*WHAT YOU WILL DO*. Restate each of the lines given below, word for word.

Stored data entries:

Segment Open

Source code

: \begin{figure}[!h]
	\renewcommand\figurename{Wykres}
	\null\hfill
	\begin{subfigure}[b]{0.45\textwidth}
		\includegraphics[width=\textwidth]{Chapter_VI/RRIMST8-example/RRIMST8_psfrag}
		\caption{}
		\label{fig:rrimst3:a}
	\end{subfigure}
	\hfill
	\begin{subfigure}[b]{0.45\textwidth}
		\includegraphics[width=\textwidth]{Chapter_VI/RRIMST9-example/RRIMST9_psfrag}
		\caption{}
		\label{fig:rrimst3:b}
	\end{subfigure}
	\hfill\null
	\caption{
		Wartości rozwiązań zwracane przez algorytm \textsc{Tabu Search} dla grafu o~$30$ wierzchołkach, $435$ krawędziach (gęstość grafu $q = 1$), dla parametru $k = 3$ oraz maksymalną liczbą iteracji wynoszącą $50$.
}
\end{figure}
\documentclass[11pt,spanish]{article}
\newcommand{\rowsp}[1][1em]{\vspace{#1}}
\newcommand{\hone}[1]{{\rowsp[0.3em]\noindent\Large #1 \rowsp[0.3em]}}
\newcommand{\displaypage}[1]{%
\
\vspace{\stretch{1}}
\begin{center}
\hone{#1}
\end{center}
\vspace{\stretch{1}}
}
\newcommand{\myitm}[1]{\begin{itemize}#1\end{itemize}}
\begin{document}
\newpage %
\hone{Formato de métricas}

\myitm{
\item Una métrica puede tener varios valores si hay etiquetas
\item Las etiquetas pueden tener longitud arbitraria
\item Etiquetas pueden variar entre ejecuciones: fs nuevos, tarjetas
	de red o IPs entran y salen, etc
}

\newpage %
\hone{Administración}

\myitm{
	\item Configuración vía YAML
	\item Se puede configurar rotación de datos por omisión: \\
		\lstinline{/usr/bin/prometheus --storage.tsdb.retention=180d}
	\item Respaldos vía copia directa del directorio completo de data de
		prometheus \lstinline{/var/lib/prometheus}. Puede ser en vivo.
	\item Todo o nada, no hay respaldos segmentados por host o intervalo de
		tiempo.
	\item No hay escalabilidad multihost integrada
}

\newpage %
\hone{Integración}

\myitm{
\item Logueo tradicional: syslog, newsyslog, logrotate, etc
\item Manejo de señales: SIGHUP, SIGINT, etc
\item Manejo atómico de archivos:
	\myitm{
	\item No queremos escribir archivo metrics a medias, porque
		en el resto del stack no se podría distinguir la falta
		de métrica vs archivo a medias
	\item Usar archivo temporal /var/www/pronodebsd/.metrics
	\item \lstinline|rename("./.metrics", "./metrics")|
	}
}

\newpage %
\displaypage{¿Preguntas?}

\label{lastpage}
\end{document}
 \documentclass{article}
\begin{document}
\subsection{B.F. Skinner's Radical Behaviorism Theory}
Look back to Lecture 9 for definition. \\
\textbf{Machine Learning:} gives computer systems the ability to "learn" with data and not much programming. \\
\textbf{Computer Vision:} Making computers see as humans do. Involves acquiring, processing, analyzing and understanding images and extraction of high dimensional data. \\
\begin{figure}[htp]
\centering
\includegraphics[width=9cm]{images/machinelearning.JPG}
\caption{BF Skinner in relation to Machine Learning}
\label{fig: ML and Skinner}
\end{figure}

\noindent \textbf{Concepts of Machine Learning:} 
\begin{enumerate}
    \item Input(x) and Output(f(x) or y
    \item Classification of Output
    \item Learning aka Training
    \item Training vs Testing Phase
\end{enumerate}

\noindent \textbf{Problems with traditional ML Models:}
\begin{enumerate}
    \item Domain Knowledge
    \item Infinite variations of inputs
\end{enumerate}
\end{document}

Segment Closed

*RESULT OF THIS TASK*.
Source code

: \begin{figure}[!h]
	\renewcommand\figurename{Wykres}
	\null\hfill
	\begin{subfigure}[b]{0.45\textwidth}
		\includegraphics[width=\textwidth]{Chapter_VI/RRIMST8-example/RRIMST8_psfrag}
		\caption{}
		\label{fig:rrimst3:a}
	\end{subfigure}
	\hfill
	\begin{subfigure}[b]{0.45\textwidth}
		\includegraphics[width=\textwidth]{Chapter_VI/RRIMST9-example/RRIMST9_psfrag}
		\caption{}
		\label{fig:rrimst3:b}
	\end{subfigure}
	\hfill\null
	\caption{
		Wartości rozwiązań zwracane przez algorytm \textsc{Tabu Search} dla grafu o~$30$ wierzchołkach, $435$ krawędziach (gęstość grafu $q = 1$), dla parametru $k = 3$ oraz maksymalną liczbą iteracji wynoszącą $50$.
}
\end{figure}
\documentclass[11pt,spanish]{article}
\newcommand{\rowsp}[1][1em]{\vspace{#1}}
\newcommand{\hone}[1]{{\rowsp[0.3em]\noindent\Large #1 \rowsp[0.3em]}}
\newcommand{\displaypage}[1]{%
\
\vspace{\stretch{1}}
\begin{center}
\hone{#1}
\end{center}
\vspace{\stretch{1}}
}
\newcommand{\myitm}[1]{\begin{itemize}#1\end{itemize}}
\begin{document}
\newpage %
\hone{Formato de métricas}

\myitm{
\item Una métrica puede tener varios valores si hay etiquetas
\item Las etiquetas pueden tener longitud arbitraria
\item Etiquetas pueden variar entre ejecuciones: fs nuevos, tarjetas
	de red o IPs entran y salen, etc
}

\newpage %
\hone{Administración}

\myitm{
	\item Configuración vía YAML
	\item Se puede configurar rotación de datos por omisión: \\
		\lstinline{/usr/bin/prometheus --storage.tsdb.retention=180d}
	\item Respaldos vía copia directa del directorio completo de data de
		prometheus \lstinline{/var/lib/prometheus}. Puede ser en vivo.
	\item Todo o nada, no hay respaldos segmentados por host o intervalo de
		tiempo.
	\item No hay escalabilidad multihost integrada
}

\newpage %
\hone{Integración}

\myitm{
\item Logueo tradicional: syslog, newsyslog, logrotate, etc
\item Manejo de señales: SIGHUP, SIGINT, etc
\item Manejo atómico de archivos:
	\myitm{
	\item No queremos escribir archivo metrics a medias, porque
		en el resto del stack no se podría distinguir la falta
		de métrica vs archivo a medias
	\item Usar archivo temporal /var/www/pronodebsd/.metrics
	\item \lstinline|rename("./.metrics", "./metrics")|
	}
}

\newpage %
\displaypage{¿Preguntas?}

\label{lastpage}
\end{document}
 \documentclass{article}
\begin{document}
\subsection{B.F. Skinner's Radical Behaviorism Theory}
Look back to Lecture 9 for definition. \\
\textbf{Machine Learning:} gives computer systems the ability to "learn" with data and not much programming. \\
\textbf{Computer Vision:} Making computers see as humans do. Involves acquiring, processing, analyzing and understanding images and extraction of high dimensional data. \\
\begin{figure}[htp]
\centering
\includegraphics[width=9cm]{images/machinelearning.JPG}
\caption{BF Skinner in relation to Machine Learning}
\label{fig: ML and Skinner}
\end{figure}

\noindent \textbf{Concepts of Machine Learning:} 
\begin{enumerate}
    \item Input(x) and Output(f(x) or y
    \item Classification of Output
    \item Learning aka Training
    \item Training vs Testing Phase
\end{enumerate}

\noindent \textbf{Problems with traditional ML Models:}
\begin{enumerate}
    \item Domain Knowledge
    \item Infinite variations of inputs
\end{enumerate}
\end{document}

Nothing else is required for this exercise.